I try to think the situation through; I know for a fact that there are cameras in the halls and waiting rooms, but not in operation rooms, examination rooms, or patient living rooms. And the tapes will only be watched if the government has a reason to watch them. It takes less than three minutes for me to come up with a plan.

I take the scalpel out of the drawer where I’d returned it to and I pull the surgical mask over my face.

I walk up to the sliding door and as soon as it opens I place the scalpel in its way so that it cannot close completely. Then I watch the door slide seemingly shut and I take off. My walk is brisk. My head is down.

After a few turns I come upon an empty gurney and all it takes is a quick visit to one of the empty patient rooms to steal a white sheet.

The hallways are mostly empty and the people that are there are distracted, entering information into pads or walls. I find my way back to the black door. I’m able to nudge it open with my toe and pull the gurney inside. Then I bend down and move the scalpel out of the way so that the door shuts properly.

Alona is light, easy to lift. I place her on the gurney and pull the sheet up so that it covers all of her. I do one last sweep of the room before sticking the scalpel into my pocket and pushing Alona out into the hallway.

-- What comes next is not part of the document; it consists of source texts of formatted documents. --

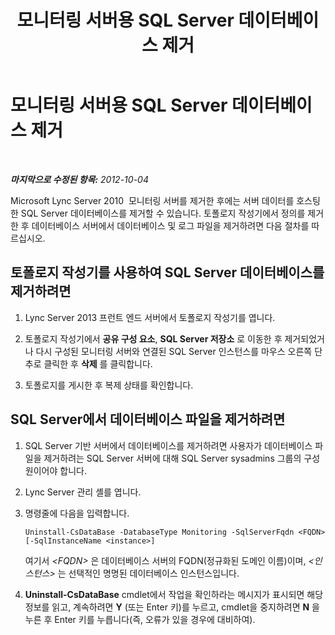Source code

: ﻿---
title: 모니터링 서버용 SQL Server 데이터베이스 제거
TOCTitle: 모니터링 서버용 SQL Server 데이터베이스 제거
ms:assetid: aed5e394-d63e-4ad4-af40-f12d3a044344
ms:mtpsurl: https://technet.microsoft.com/ko-kr/library/JJ721848(v=OCS.15)
ms:contentKeyID: 49885929
ms.date: 08/24/2015
mtps_version: v=OCS.15
ms.translationtype: HT
---

# 모니터링 서버용 SQL Server 데이터베이스 제거

 

_**마지막으로 수정된 항목:** 2012-10-04_

Microsoft Lync Server 2010  모니터링 서버를 제거한 후에는 서버 데이터를 호스팅한 SQL Server 데이터베이스를 제거할 수 있습니다. 토폴로지 작성기에서 정의를 제거한 후 데이터베이스 서버에서 데이터베이스 및 로그 파일을 제거하려면 다음 절차를 따르십시오.

## 토폴로지 작성기를 사용하여 SQL Server 데이터베이스를 제거하려면

1.  Lync Server 2013 프런트 엔드 서버에서 토폴로지 작성기를 엽니다.

2.  토폴로지 작성기에서 **공유 구성 요소**, **SQL Server 저장소** 로 이동한 후 제거되었거나 다시 구성된 모니터링 서버와 연결된 SQL Server 인스턴스를 마우스 오른쪽 단추로 클릭한 후 **삭제** 를 클릭합니다.

3.  토폴로지를 게시한 후 복제 상태를 확인합니다.

## SQL Server에서 데이터베이스 파일을 제거하려면

1.  SQL Server 기반 서버에서 데이터베이스를 제거하려면 사용자가 데이터베이스 파일을 제거하려는 SQL Server 서버에 대해 SQL Server sysadmins 그룹의 구성원이어야 합니다.

2.  Lync Server 관리 셸를 엽니다.

3.  명령줄에 다음을 입력합니다.
    
        Uninstall-CsDataBase -DatabaseType Monitoring -SqlServerFqdn <FQDN> [-SqlInstanceName <instance>]
    
    여기서 *\<FQDN\>* 은 데이터베이스 서버의 FQDN(정규화된 도메인 이름)이며, *\<인스턴스\>* 는 선택적인 명명된 데이터베이스 인스턴스입니다.

4.  **Uninstall-CsDataBase** cmdlet에서 작업을 확인하라는 메시지가 표시되면 해당 정보를 읽고, 계속하려면 **Y** (또는 Enter 키)를 누르고, cmdlet을 중지하려면 **N** 을 누른 후 Enter 키를 누릅니다(즉, 오류가 있을 경우에 대비하여).

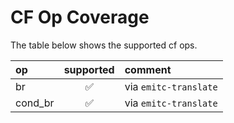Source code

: # CF Op Coverage

The table below shows the supported cf ops.

| op                    | supported          | comment |
| :-------------------- |:------------------:| :------ |
| br                    | :white_check_mark: | via `emitc-translate` |
| cond_br               | :white_check_mark: | via `emitc-translate` |
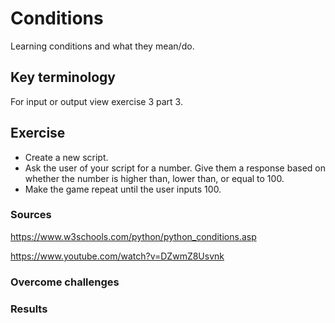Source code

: # Conditions
Learning conditions and what they mean/do.

## Key terminology
For input or output view exercise 3 part 3.

## Exercise
- Create a new script.
- Ask the user of your script for a number. Give them a response based on whether the number is higher than, lower than, or equal to 100.
- Make the game repeat until the user inputs 100.

### Sources
https://www.w3schools.com/python/python_conditions.asp

https://www.youtube.com/watch?v=DZwmZ8Usvnk

### Overcome challenges


### Results
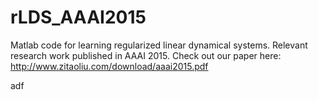 # rLDS_AAAI2015
Matlab code for learning regularized linear dynamical systems. Relevant research work published in AAAI 2015. Check out our paper here: http://www.zitaoliu.com/download/aaai2015.pdf 


adf
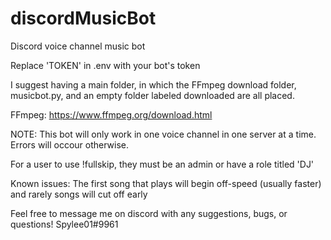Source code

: # discordMusicBot
Discord voice channel music bot

Replace 'TOKEN' in .env with your bot's token

I suggest having a main folder, in which the FFmpeg download folder, musicbot.py, and an empty folder labeled downloaded are all placed. 

FFmpeg: https://www.ffmpeg.org/download.html

NOTE: This bot will only work in one voice channel in one server at a time. Errors will occour otherwise.

For a user to use !fullskip, they must be an admin or have a role titled 'DJ'

Known issues: The first song that plays will begin off-speed (usually faster) and rarely songs will cut off early

Feel free to message me on discord with any suggestions, bugs, or questions! Spylee01#9961
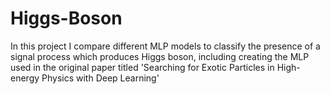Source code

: # Higgs-Boson
In this project I compare different MLP models to classify the presence of a signal process which produces Higgs boson, including creating the MLP used in the original paper titled 'Searching for Exotic Particles in High-energy Physics with Deep Learning'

I’d like to just leave her somewhere and let her wake up, but with a month missing from her timeline and me being probably the only wiping she had scheduled for today it just isn’t an option anymore.

Someone would put the pieces together

My skin is crawling while I search for the elevator I’m looking for. It takes ten minutes of searching and I’m starting to panic by the time I find it. I wait until no one is around and then I pull Alona’s hand out from under the sheet and press her palm against the door.

“Welcome to Harvest Elevator One, Doctor Alona Tal.”

There is another doctor in the elevator, with his back to me. For a brief moment my heart stops and I think that it’s Jared but the man that turns around is shorter with dark hair and his scrubs are a doctor color than the one’s I wear. We share plastic smiles. As real as they can be with the knowledge of where we’re going heavy in the air around us.

I’ve never been to the harvest center but it is abundantly clear that it is not a place for smiles. It is not a place for laughter. It is not a place for originals, not living ones, anyway.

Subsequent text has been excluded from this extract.